~Copyable Synchonization Atomic

wes1 · August 6, 2024, 6:06am

(Am I not holding this right? I hope I'm mistaken...)

Per [SE-410], Synchronization Atomic in Swift 6 is ~Copyable.

But atomics are often used in teams, e.g., producer-consumer pairs. Building a library to produce validly-configured teams (to make their use correct-by-construction), I'd like the client to provide an atomic value and the library would return the team members e.g., the producer and consumer. But ~Copyable seems to make it impossible to produce distinct team members, since it can only be consumed once.

(At best I can create one component as a god-class knowing everything about all team members, possibly including client-specific per-state tracking, and showing distinct faces via (slow) protocols - yuck.)

I understand how ~Copyable move-only types can help in other situations to maintain singular ownership, but isn't the goal of an atomic to be used from multiple contexts?

So what can I do to make code like the following work in the current 6.0 toolchains?
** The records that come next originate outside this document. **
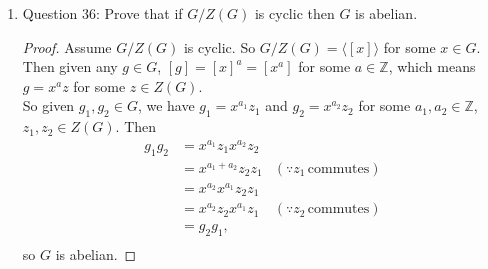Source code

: \documentclass{article}
\begin{document}
\begin{enumerate}
\begin{enumerate}
      \item Question 36: Prove that if $G/Z(G)$ is cyclic then $G$ is
        abelian.
        \begin{proof}
          Assume $G/Z(G)$ is cyclic. So $G/Z(G)=\langle[x]\rangle$ for some
          $x\in G$. Then given any $g\in G$, $[g]=[x]^a=[x^a]$ for some
          $a\in\mathbb{Z}$, which means $g=x^az$ for some $z\in Z(G)$. \\

          So given $g_1,g_2\in G$, we have $g_1=x^{a_1}z_1$ and
          $g_2=x^{a_2}z_2$ for some $a_1,a_2\in\mathbb{Z}$, $z_1,z_2\in
          Z(G)$. Then
          \begin{align*}
            g_1g_2  &= x^{a_1}z_1x^{a_2}z_2 & \\
                    &= x^{a_1+a_2}z_2z_1    & (\because z_1\,
                    \text{commutes}) \\
                    &= x^{a_2}x^{a_1}z_2z_1 & \\
                    &= x^{a_2}z_2x^{a_1}z_1 & (\because z_2\,
                    \text{commutes}) \\
                    &= g_2g_1,              & \\
          \end{align*}
          so $G$ is abelian.
        \end{proof}
    \end{enumerate}
\end{enumerate}
\end{document}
Am I missing some way to ~~copy~~ refer to the same underlying atomic? (~Copyable requires any container to be ~Copyable.)

enum MagicLib {
  static func demo() {
    let a = Atomic(0)
    let rw = rw(a)
    // now go do something with them...
    _ = consume rw.read
    _ = consume rw.write
  }
  static func rw(_ a: consuming Atomic<Int>) -> RW {
    // error here: consumed twice
    RW(read: Read(a: a), write: Write(a: a))
  }
  struct RW: ~Copyable {
    let read: Read
    let write: Write
  }
  struct Read: ~Copyable {
    public let a: Atomic<Int>
    public func read() -> Int {
      a.load(ordering: .sequentiallyConsistent) + 1
    }
  }

  struct Write: ~Copyable {
    public let a: Atomic<Int>
    public func write(_ a: Int) {
      self.a.store(a - 1, ordering: .sequentiallyConsistent)
    }
  }
}

[SE-410 acceptance] https://forums.swift.org/t/accepted-with-modifications-se-0410-atomics/69244

nkbelov · August 6, 2024, 7:00am

An atomic should not be copyable because it needs to have a stable memory address; the predecessor library had ManagedAtomic which was a class instance, but this requires a separate allocation and refcount traffic for each atomic, which is a bit less ideal.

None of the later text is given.